B.C. marks Orange Shirt Day on Monday in recognition of residential school survivors

B.C. marks Orange Shirt Day on Monday in recognition of residential school survivors
FILE
B.C. marks Orange Shirt Day on Monday in recognition of residential school survivors

The province is marking Orange Shirt Day on Monday in recognition of survivors of Canada’s residential schools

“Today, our government proclaims Orange Shirt Day in the Province of British Columbia. This is a day to acknowledge the survivors of residential schools and to stand with them and their families,” a statement from Minister of Indigenous Relations and Reconciliation Scott Fraser reads.
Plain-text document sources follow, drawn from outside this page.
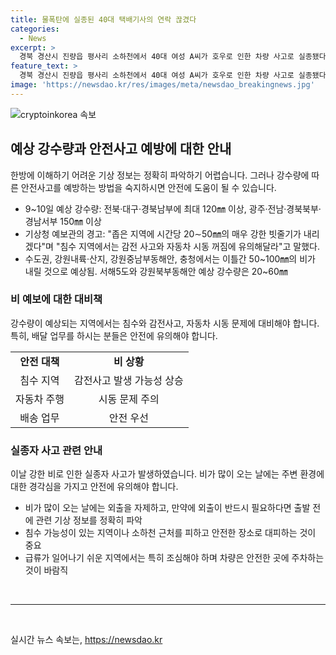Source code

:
 ```yaml
---
title: 물폭탄에 실종된 40대 택배기사의 연락 끊겼다
categories:
  - News
excerpt: >
  경북 경산시 진량읍 평사리 소하천에서 40대 여성 A씨가 호우로 인한 차량 사고로 실종됐다. 기상청은 전국에 많은 비가 예고되어 안전에 주의를 당부했고, 현재 A씨 수색을 위해 경찰과 소방 당국이 동원되어 있다. 지방기상청은 강한 비가 예상되는 지역에서는 침수 및 감전 사고에 대비해야 한다고 전했다. 전국적으로 ㎜ 이상의 강우가 예상되며, 특히 강원내륙·산지, 강원중남부동해안, 충청 지역에서는 매우 강한 빗줄기에 유의해야 한다.
feature_text: >
  경북 경산시 진량읍 평사리 소하천에서 40대 여성 A씨가 호우로 인한 차량 사고로 실종됐다. 기상청은 전국에 많은 비가 예고되어 안전에 주의를 당부했고, 현재 A씨 수색을 위해 경찰과 소방 당국이 동원되어 있다. 지방기상청은 강한 비가 예상되는 지역에서는 침수 및 감전 사고에 대비해야 한다고 전했다. 전국적으로 ㎜ 이상의 강우가 예상되며, 특히 강원내륙·산지, 강원중남부동해안, 충청 지역에서는 매우 강한 빗줄기에 유의해야 한다.
image: 'https://newsdao.kr/res/images/meta/newsdao_breakingnews.jpg'
---
```


<p><img src="https://newsdao.kr/res/images/meta/newsdao_breakingnews.jpg" alt="cryptoinkorea 속보" /></p>

<h2 data-ke-size="size26">예상 강수량과 안전사고 예방에 대한 안내</h2>

<p data-ke-size="size16">한방에 이해하기 어려운 기상 정보는 정확히 파악하기 어렵습니다. 그러나 강수량에 따른 안전사고를 예방하는 방법을 숙지하시면 안전에 도움이 될 수 있습니다.</p>

<ul>
  <li>9~10일 예상 강수량: 전북·대구·경북남부에 최대 120㎜ 이상, 광주·전남·경북북부·경남서부 150㎜ 이상</li>
  <li>기상청 예보관의 경고: "좁은 지역에 시간당 20∼50㎜의 매우 강한 빗줄기가 내리겠다"며 "침수 지역에서는 감전 사고와 자동차 시동 꺼짐에 유의해달라"고 말했다.</li>
  <li>수도권, 강원내륙·산지, 강원중남부동해안, 충청에서는 이틀간 50~100㎜의 비가 내릴 것으로 예상됨. 서해5도와 강원북부동해안 예상 강수량은 20~60㎜</li>
</ul>

<h3>비 예보에 대한 대비책</h3>

<p data-ke-size="size16">강수량이 예상되는 지역에서는 침수와 감전사고, 자동차 시동 문제에 대비해야 합니다. 특히, 배달 업무를 하시는 분들은 안전에 유의해야 합니다.</p>

<table>
  <tr>
    <td style="text-align: center; height: 17px;"><b>안전 대책</b></td>
    <td style="text-align: center; height: 17px;"><b>비 상황</b></td>
  </tr>
  <tr>
    <td style="text-align: center; height: 17px;">침수 지역</td>
    <td style="text-align: center; height: 17px;">감전사고 발생 가능성 상승</td>
  </tr>
  <tr>
    <td style="text-align: center; height: 17px;">자동차 주행</td>
    <td style="text-align: center; height: 17px;">시동 문제 주의</td>
  </tr>
  <tr>
    <td style="text-align: center; height: 17px;">배송 업무</td>
    <td style="text-align: center; height: 17px;">안전 우선</td>
  </tr>
</table>

<h3>실종자 사고 관련 안내</h3>

<p data-ke-size="size16">이날 강한 비로 인한 실종자 사고가 발생하였습니다. 비가 많이 오는 날에는 주변 환경에 대한 경각심을 가지고 안전에 유의해야 합니다.</p>

<ul>
  <li>비가 많이 오는 날에는 외출을 자제하고, 만약에 외출이 반드시 필요하다면 출발 전에 관련 기상 정보를 정확히 파악</li>
  <li>침수 가능성이 있는 지역이나 소하천 근처를 피하고 안전한 장소로 대피하는 것이 중요</li>
  <li>급류가 일어나기 쉬운 지역에서는 특히 조심해야 하며 차량은 안전한 곳에 주차하는 것이 바람직</li>
</ul>

<p data-ke-size="size16">&nbsp;</p>

<hr>

<p data-ke-size="size16">&nbsp;</p>
실시간 뉴스 속보는, <a href="https://newsdao.kr" rel="dofollow">https://newsdao.kr</a>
“By participating in Orange Shirt Day each year, we act on the Truth and Reconciliation Commission’s Call to Action to redress the colonial legacy of residential schools. More than that, to honour survivors we must all commit to a future grounded in meaningful reconciliation.”

Orange Shirt Day was inspired by Phyllis Jack Webstad, a Stswecem’c Xgat’tem First Nation elder in Williams Lake, B.C., and by her first day at residential school in 1973, when she was six.

“When I got to the Mission, they stripped me, and took away my clothes, including the orange shirt! I never saw it again. I didn’t understand why they wouldn’t give it back to me, it was mine,” she said.

And ever since then, the colour orange has held a special meaning to her.

“The colour orange has always reminded me of that and how my feelings didn’t matter, how no one cared and how I felt like I was worth nothing,” she wrote.

After Webstad first told her story, Orange Shirt Day was launched in 2013 in Williams Lake to commemorate all of the residential school survivors.

Residential schools were church-run schools where approximately 150,000 Métis, Inuit and First Nations children were sent between the 1860s and the 1990s.

The federal government has since acknowledged that this approach was wrong, cruel and ineffective, and offered an official apology to the Indigenous people of Canada in 2008.

On Monday evening, the City of Victoria will host the first in a six-part series of conversations on reconciliation.

Called the Victoria Reconciliation Dialogues, it will begin with a discussion about Lekwungen Knowledge and the Land and will draw on the guidance of Lekwungen elders.

The discussion will be guided by Florence Dick of the Songhees Nation and Victoria City Councillor Marianne Alto.

It takes place at Victoria City Hall from 6 p.m. – 8:30 p.m., doors open at 5:30 p.m.